Let's say I work for a division in a company that is responsible for dreaming, designing and building something wonderful. Every now and then, I pop into places to see what people think, especially when we're rolling out some new products. When I get there, I mostly see one of four things: there are people who love it with all their heart, people who love/like it and have some well intended criticism, people who nit-pick the crap out of it because it doesn't meet some preconceived utopian ideal they have in their head from a trip 14 years ago, and people who hate it just because they hate. Now throw in a dash of people slamming this wonderful thing you try to make, becuase the other people in the company that you give it to in hopes of generations of use, don't bother keeping it up. Do you know how frustrating that would be, to pour years of your life into something unique and amazing, with all these tiny details, only to watch it die slowly out of neglect?
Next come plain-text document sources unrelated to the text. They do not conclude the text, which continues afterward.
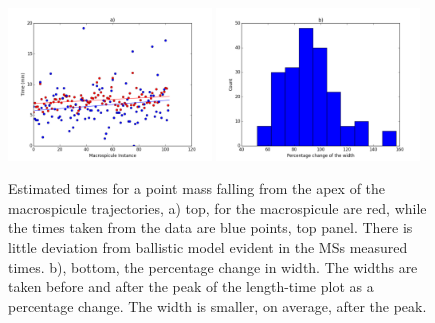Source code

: \begin{figure}[h!]
	\centering
	\includegraphics[width=0.48\textwidth]{Chapter3/Figs/times_falling.pdf}
	\includegraphics[width=0.48\textwidth]{Chapter3/Figs/width_percent.pdf}
	
	\caption{\small Estimated times for a point mass falling from the apex of the macrospicule trajectories, a) top, for the macrospicule are red, while the times taken from the data are blue points, top panel. There is little deviation from ballistic model evident in the MSs measured times. b), bottom, the percentage change in width. The widths are taken before and after the peak of the length-time plot as a percentage change. The width is smaller, on average, after the peak.}
	\label{fig:ballistics}
\end{figure}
Of course, this is all hypothetical, but if you read an hour of how your little widget is just over-priced mediocrity (even if that wasn't the true meaning of the statement), could you see how it might hit a nerve? Not that it excuse me, it's just my reasoning for it.
By the way, the trick about dining reservations (my wife always makes them) is that you can book 180 days, or whatever they do now, from the beginning of your stay. You can usually get most places you want toward the end of your vacation, since you're actually booking out 184 days or so. But that all falls to another part of the company, so I have no control over that.